[Date Prev][Date Next][Thread Prev][Thread Next][Date Index][Thread Index]
Re: [lmi] Benchmarking: gcc-8 beats gcc-10 soundly?
From: |
Greg Chicares |
Subject: |
Re: [lmi] Benchmarking: gcc-8 beats gcc-10 soundly? |
Date: |
Sun, 20 Sep 2020 09:59:31 +0000 |
User-agent: |
Mozilla/5.0 (X11; Linux x86_64; rv:68.0) Gecko/20100101 Thunderbird/68.11.0 |
On 2020-09-19 15:15, Greg Chicares wrote:
> It looks like gcc-10 gives us slower lmi binaries. Picking
> the third '--selftest' scenario as an index of performance
> (results in microseconds--less is better):
>
> gcc-10 gcc-8 ratio
> ------ ----- -----
> 102659 84947 1.21 32-bit
> 50121 37410 1.34 64-bit
>
> The fourth scenario is even worse:
>
> 33250 20654 1.61 32-bit
> 24616 13009 1.89 64-bit
I've discovered a way to make one of those scenarios
much better and the other simultaneously much worse....
> Vadim--Does this seem so astonishing that it can't be
> true? These results are all observed on the same machine.
> The only real difference I can think of is that one is a
> new debian bullseye within centos within debian buster chroot
> while the other is an
> old debian bullseye within debian buster chroot [my old gcc-8]
> both of which identify themselves as:
> Debian GNU/Linux bullseye/sid
> But I've never noticed any penalty before for nested chroots.
This called for investigation. Below, I build lmi in the nested
chroot and move it to the non-nested one, and it's both better
and worse as mentioned above. Then I rebuild lmi without
'-O3 -march=native' and repeat, and the same anomaly persists.
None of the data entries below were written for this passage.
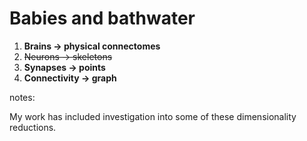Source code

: # Babies and bathwater

1. **Brains &rarr; physical connectomes**
2. ~~Neurons &rarr; skeletons~~
3. **Synapses &rarr; points**
4. **Connectivity &rarr; graph**

notes:

My work has included investigation into some of these dimensionality
reductions.
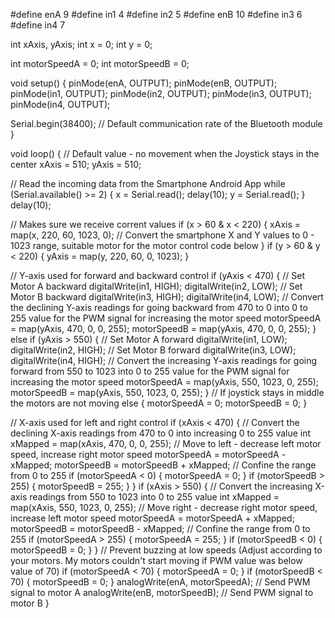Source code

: #define enA 9
#define in1 4
#define in2 5
#define enB 10
#define in3 6
#define in4 7

int xAxis, yAxis;
int  x = 0;
int  y = 0;

int motorSpeedA = 0;
int motorSpeedB = 0;

void setup() {
  pinMode(enA, OUTPUT);
  pinMode(enB, OUTPUT);
  pinMode(in1, OUTPUT);
  pinMode(in2, OUTPUT);
  pinMode(in3, OUTPUT);
  pinMode(in4, OUTPUT);

  Serial.begin(38400); // Default communication rate of the Bluetooth module
}

void loop() {
  // Default value - no movement when the Joystick stays in the center
  xAxis = 510;
  yAxis = 510;

  // Read the incoming data from the Smartphone Android App
  while (Serial.available() >= 2) {
    x = Serial.read();
    delay(10);
    y = Serial.read();
  }
  delay(10);
  
  // Makes sure we receive corrent values
  if (x > 60 & x < 220) {
    xAxis = map(x, 220, 60, 1023, 0); // Convert the smartphone X and Y values to 0 - 1023 range, suitable motor for the motor control code below
  }
  if (y > 60 & y < 220) {
    yAxis = map(y, 220, 60, 0, 1023);
  }

  // Y-axis used for forward and backward control
  if (yAxis < 470) {
    // Set Motor A backward
    digitalWrite(in1, HIGH);
    digitalWrite(in2, LOW);
    // Set Motor B backward
    digitalWrite(in3, HIGH);
    digitalWrite(in4, LOW);
    // Convert the declining Y-axis readings for going backward from 470 to 0 into 0 to 255 value for the PWM signal for increasing the motor speed
    motorSpeedA = map(yAxis, 470, 0, 0, 255);
    motorSpeedB = map(yAxis, 470, 0, 0, 255);
  }
  else if (yAxis > 550) {
    // Set Motor A forward
    digitalWrite(in1, LOW);
    digitalWrite(in2, HIGH);
    // Set Motor B forward
    digitalWrite(in3, LOW);
    digitalWrite(in4, HIGH);
    // Convert the increasing Y-axis readings for going forward from 550 to 1023 into 0 to 255 value for the PWM signal for increasing the motor speed
    motorSpeedA = map(yAxis, 550, 1023, 0, 255);
    motorSpeedB = map(yAxis, 550, 1023, 0, 255);
  }
  // If joystick stays in middle the motors are not moving
  else {
    motorSpeedA = 0;
    motorSpeedB = 0;
  }

  // X-axis used for left and right control
  if (xAxis < 470) {
    // Convert the declining X-axis readings from 470 to 0 into increasing 0 to 255 value
    int xMapped = map(xAxis, 470, 0, 0, 255);
    // Move to left - decrease left motor speed, increase right motor speed
    motorSpeedA = motorSpeedA - xMapped;
    motorSpeedB = motorSpeedB + xMapped;
    // Confine the range from 0 to 255
    if (motorSpeedA < 0) {
      motorSpeedA = 0;
    }
    if (motorSpeedB > 255) {
      motorSpeedB = 255;
    }
  }
  if (xAxis > 550) {
    // Convert the increasing X-axis readings from 550 to 1023 into 0 to 255 value
    int xMapped = map(xAxis, 550, 1023, 0, 255);
    // Move right - decrease right motor speed, increase left motor speed
    motorSpeedA = motorSpeedA + xMapped;
    motorSpeedB = motorSpeedB - xMapped;
    // Confine the range from 0 to 255
    if (motorSpeedA > 255) {
      motorSpeedA = 255;
    }
    if (motorSpeedB < 0) {
      motorSpeedB = 0;
    }
  }
  // Prevent buzzing at low speeds (Adjust according to your motors. My motors couldn't start moving if PWM value was below value of 70)
  if (motorSpeedA < 70) {
    motorSpeedA = 0;
  }
  if (motorSpeedB < 70) {
    motorSpeedB = 0;
  }
  analogWrite(enA, motorSpeedA); // Send PWM signal to motor A
  analogWrite(enB, motorSpeedB); // Send PWM signal to motor B
}
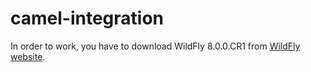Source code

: camel-integration
=================

In order to work, you have to download WildFly 8.0.0.CR1 from [WildFly website](http://www.wildfly.org/).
So the cause isn't that '-march' detected a different
architecture in the nested chroot, because removing '-march'
doesn't make the problem go away.
And I used 'make fardel', which packages lmi, all libraries,
and the compiler runtime files, so it can't be a mismatch
of those things. For years we've used that makefile target
to prepare distributions, and if it didn't do those things
correctly, surely we'd know by now.
Now, what could possibly explain this? It seems that there's
a big difference between these chroots. The nested-ness is
not a plausible explanation: 'schroot' is a pretty thin
wrapper around chroot(2), in which any serious regression
would have been noticed quickly. Besides, it's the same
version of schroot:
/home/greg[0]$schroot --version
schroot (Debian sbuild) 1.6.10 (04 May 2014)
/home/greg[0]$schroot --chroot=centos7lmi
/home/greg[0]$schroot --version
schroot (Debian sbuild) 1.6.10 (04 May 2014)
In both chroots, `cat /etc/os-release` returns
PRETTY_NAME="Debian GNU/Linux bullseye/sid"
although one is more up to date. But any regression in
the debian 'testing' base system would have been noticed.
They're both on the same drive. One is a 'directory'
chroot, while the other is a 'plain' one, but the only
difference that makes is that things like /dev/pts and
/proc are mounted automatically in the former, but
manually in the latter.
It can hardly be `zsh --version`, which differs slightly:
zsh 5.7.1 (x86_64-debian-linux-gnu)
zsh 5.8 (x86_64-debian-linux-gnu)
And running a program is just a call to exec(3), which
doesn't depend on the shell, and in which any regression
would have been noticed in 'testing' by now.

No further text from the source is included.